Les actualités - Le Jeudi 24 Mai 2012

Colombie : Malgré la libération d’Ingrid Betancourt, le peuple souffre

Même si la libération d’Ingrid Betancourt, qui a été reçue lundi dernier par le Pape Benoît XVI, est un motif de joie et d’espérance, le quotidien en Colombie continue d’être marqué par la violence. C’est ce qu’a déclaré Mgr Pablo Salas, évêque d’Espinal, au bureau Allemand de l’œuvre internationale de bienfaisance Aide à l’Église en Détresse.


Un aspect toujours troublant : les enfants soldats (ici en Colombie). : Photo AED

Un aspect toujours troublant : les enfants soldats (ici en Colombie).

Photo AED

En raison du climat de violence, les gens vivent dans une peur permanente et ne peuvent avoir de vie normale. « En plus de l’organisation terroriste FARC bien connue, il y a encore d’autres groupes armés d’extrême gauche et d’extrême droite qui soumettent les gens à des pressions, à la violence et à la mort », ajoute Mgr Salas. « Presque chaque Colombien, ou tout au moins un membre de sa famille, a déjà vécu la violence ». Dans son diocèse, « les prêtres assassinés et les églises détruites par des bombes à gaz donnent un triste témoignage de cette souffrance », rapporte l’évêque âgé de 51 ans.
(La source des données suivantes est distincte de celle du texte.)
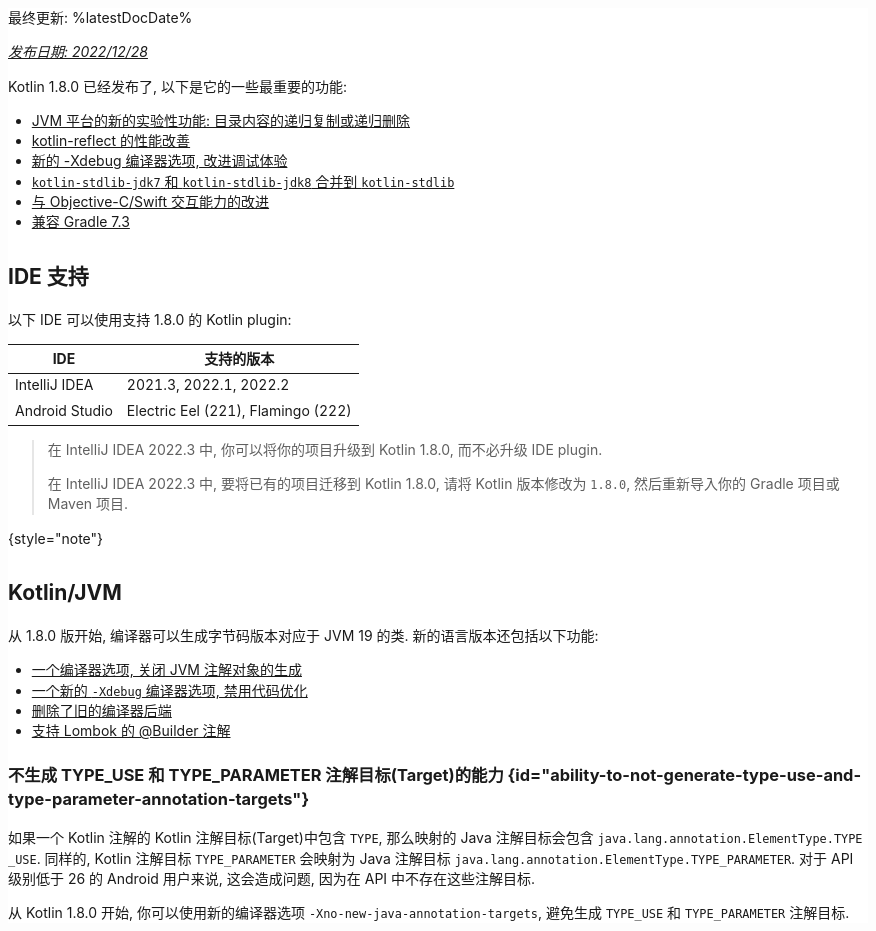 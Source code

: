 [//]: # (title: Kotlin 1.8.0 版中的新功能)

最终更新: %latestDocDate%

_[发布日期: 2022/12/28](releases.md#release-details)_

Kotlin 1.8.0 已经发布了, 以下是它的一些最重要的功能:

* [JVM 平台的新的实验性功能: 目录内容的递归复制或递归删除](#recursive-copying-or-deletion-of-directories)
* [kotlin-reflect 的性能改善](#improved-kotlin-reflect-performance)
* [新的 -Xdebug 编译器选项, 改进调试体验](#a-new-compiler-option-for-disabling-optimizations)
* [`kotlin-stdlib-jdk7` 和 `kotlin-stdlib-jdk8` 合并到 `kotlin-stdlib`](#updated-jvm-compilation-target)
* [与 Objective-C/Swift 交互能力的改进](#improved-objective-c-swift-interoperability)
* [兼容 Gradle 7.3](#gradle)

## IDE 支持

以下 IDE 可以使用支持 1.8.0 的 Kotlin plugin:

| IDE           | 支持的版本                     |
|---------------|------------------------------------|
| IntelliJ IDEA | 2021.3, 2022.1, 2022.2             |
| Android Studio | Electric Eel (221), Flamingo (222) |

> 在 IntelliJ IDEA 2022.3 中, 你可以将你的项目升级到 Kotlin 1.8.0, 而不必升级 IDE plugin.
>
> 在 IntelliJ IDEA 2022.3 中, 要将已有的项目迁移到 Kotlin 1.8.0, 请将 Kotlin 版本修改为 `1.8.0`,
> 然后重新导入你的 Gradle 项目或 Maven 项目.
>
{style="note"}

## Kotlin/JVM

从 1.8.0 版开始, 编译器可以生成字节码版本对应于 JVM 19 的类. 
新的语言版本还包括以下功能:

* [一个编译器选项, 关闭 JVM 注解对象的生成](#ability-to-not-generate-type-use-and-type-parameter-annotation-targets)
* [一个新的 `-Xdebug` 编译器选项, 禁用代码优化](#a-new-compiler-option-for-disabling-optimizations)
* [删除了旧的编译器后端](#removal-of-the-old-backend)
* [支持 Lombok 的 @Builder 注解](#support-for-lombok-s-builder-annotation)

### 不生成 TYPE_USE 和 TYPE_PARAMETER 注解目标(Target)的能力 {id="ability-to-not-generate-type-use-and-type-parameter-annotation-targets"}

如果一个 Kotlin 注解的 Kotlin 注解目标(Target)中包含 `TYPE`,
那么映射的 Java 注解目标会包含 `java.lang.annotation.ElementType.TYPE_USE`.
同样的, Kotlin 注解目标 `TYPE_PARAMETER` 会映射为 Java 注解目标 `java.lang.annotation.ElementType.TYPE_PARAMETER`.
对于 API 级别低于 26 的 Android 用户来说, 这会造成问题, 因为在 API 中不存在这些注解目标.

从 Kotlin 1.8.0 开始, 你可以使用新的编译器选项 `-Xno-new-java-annotation-targets`,
避免生成 `TYPE_USE` 和 `TYPE_PARAMETER` 注解目标.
De nombreuses personnes se voient contraintes d’émigrer.

« En plus du combat contre la violence, l’engagement contre l’injustice sociale et la pauvreté qui en résulte devrait être la priorité des politiciens. Trop de monde continue d’avoir trop peu de terres ou ne possèdent pas les moyens d’en vivre », estime Mgr Salas. Il ajoute dans son communiqué « qu’il n’y a pas de routes dans son diocèse et que les paysans travaillent dur. Souvent, ils n’ont pas d’outils pour faire la récolte ou pas de charrette pour la transporter, ou alors il n’y a pas de routes pour les charrettes. Cela décourage beaucoup les paysans et les met en colère. Leur situation s’est encore détériorée au cours des ces dernières années. »

Selon Mgr Salas, le « devoir de l’Église est d’être un instrument de paix et une voix prophétique pour la justice et la vérité, une voix avant tout pour les pauvres et ceux qui souffrent. La paix en Colombie ne devrait pas être une paix des cimetières, mais une paix vivante à laquelle chacun puisse participer. » L’évêque d’Espinal conclue son message en indiquant que « le message de l’Église est certes respecté, mais les gens font trop la sourde oreille » (Par Mario Bard et Eva-Maria Kolmann).